Tütün ve hipertansiyon inme riskini yükseltiyor

Prof. Dr. Engin Koyuncu dünyada her yıl yaklaşık 15 milyon kişinin, Türkiye'de ise 125 bin kişinin inme geçirdiğini açıklayarak erken tanının önemine dikkat çekti.

Gaziler Fizik Tedavi ve Rehabilitasyon Eğitim ve Araştırma Hastanesi Başhekimi Prof. Dr. Engin Koyuncu, 29 Ekim 'Dünya İnme Günü' nedeniyle açıklamalarda bulundu.

Prof. Dr.
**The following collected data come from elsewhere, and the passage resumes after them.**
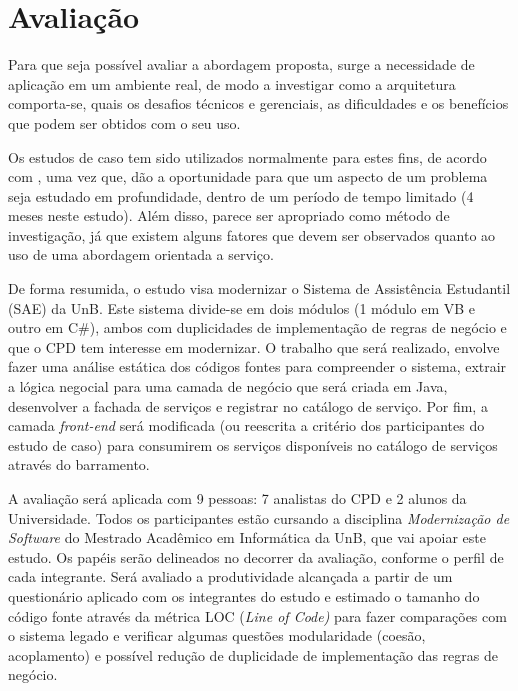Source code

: \section{Avaliação}\label{estudo-empirico}

Para que seja possível avaliar a abordagem proposta, surge a necessidade de aplicação em um ambiente real, de modo a investigar como a arquitetura comporta-se, quais os desafios técnicos e gerenciais, as dificuldades e os benefícios que podem ser obtidos com o seu uso.

Os estudos de caso tem sido utilizados normalmente para estes fins, de acordo com \cite{runeson2012case}, uma vez que, dão a oportunidade para que um aspecto de um problema seja estudado em profundidade, dentro de um período de tempo limitado (4 meses neste estudo). Além disso, parece ser apropriado como método de investigação, já que existem alguns fatores que devem ser observados quanto ao uso de uma abordagem orientada a serviço.

De forma resumida, o estudo visa modernizar o Sistema de Assistência Estudantil  (SAE) da UnB. Este sistema divide-se em dois módulos (1 módulo em VB e outro em C\#), ambos com duplicidades de implementação de regras de negócio e que o CPD tem interesse em modernizar. O trabalho que será realizado, envolve fazer uma análise estática dos códigos fontes para compreender o sistema, extrair a lógica negocial para uma camada de negócio que será criada em Java, desenvolver a fachada de serviços e registrar no catálogo de serviço. Por fim, a camada \textit{front-end} será modificada (ou reescrita a critério dos participantes do estudo de caso) para consumirem os serviços disponíveis no catálogo de serviços através do barramento.

A avaliação será aplicada com 9 pessoas: 7 analistas do CPD e 2 alunos da Universidade. Todos os participantes estão cursando a disciplina \textit{Modernização de Software} do Mestrado Acadêmico em Informática da UnB, que vai apoiar este estudo. Os papéis serão delineados no decorrer da avaliação, conforme o perfil de cada integrante. Será avaliado a produtividade alcançada a partir de um questionário aplicado com os integrantes do estudo e estimado o tamanho do código fonte através da métrica LOC (\textit{Line of Code)} para fazer comparações com o sistema legado e verificar algumas questões modularidade (coesão, acoplamento) e possível redução de duplicidade de implementação das regras de negócio.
Koyuncu, inmenin, beyin damarlarının tıkanmasına veya beyin damarlarının kanayarak beyin dokusunun hasarlanmasına bağlı olarak gelişen ani nörolojik bir durum olduğunu ifade ederek, "Bu ani nörolojik durumlarda, genellikle bilinç kaybı, konuşma bozukluğu, yutma bozukluğu, ağızda kayma, vücudun sağ veya sol tarafında güçsüzlük gibi ani gelişen sorunlar ortaya çıkabilir. Maalesef dünyada ve ülkemizdeki inme sıklığı, alınan çeşitli önlemlere karşı halen azaltılamamış olmakla birlikte dünyada her yıl yaklaşık 15 milyon kişinin inme geçirdiğini, ülkemizde ise bu sayının 125 bin civarında olduğunu biliyoruz. Dolayısıyla her gün ülkemizde yaklaşık 350 civarında vatandaşımızın inme geçirdiğini burada belirtmek isterim" şeklinde konuştu.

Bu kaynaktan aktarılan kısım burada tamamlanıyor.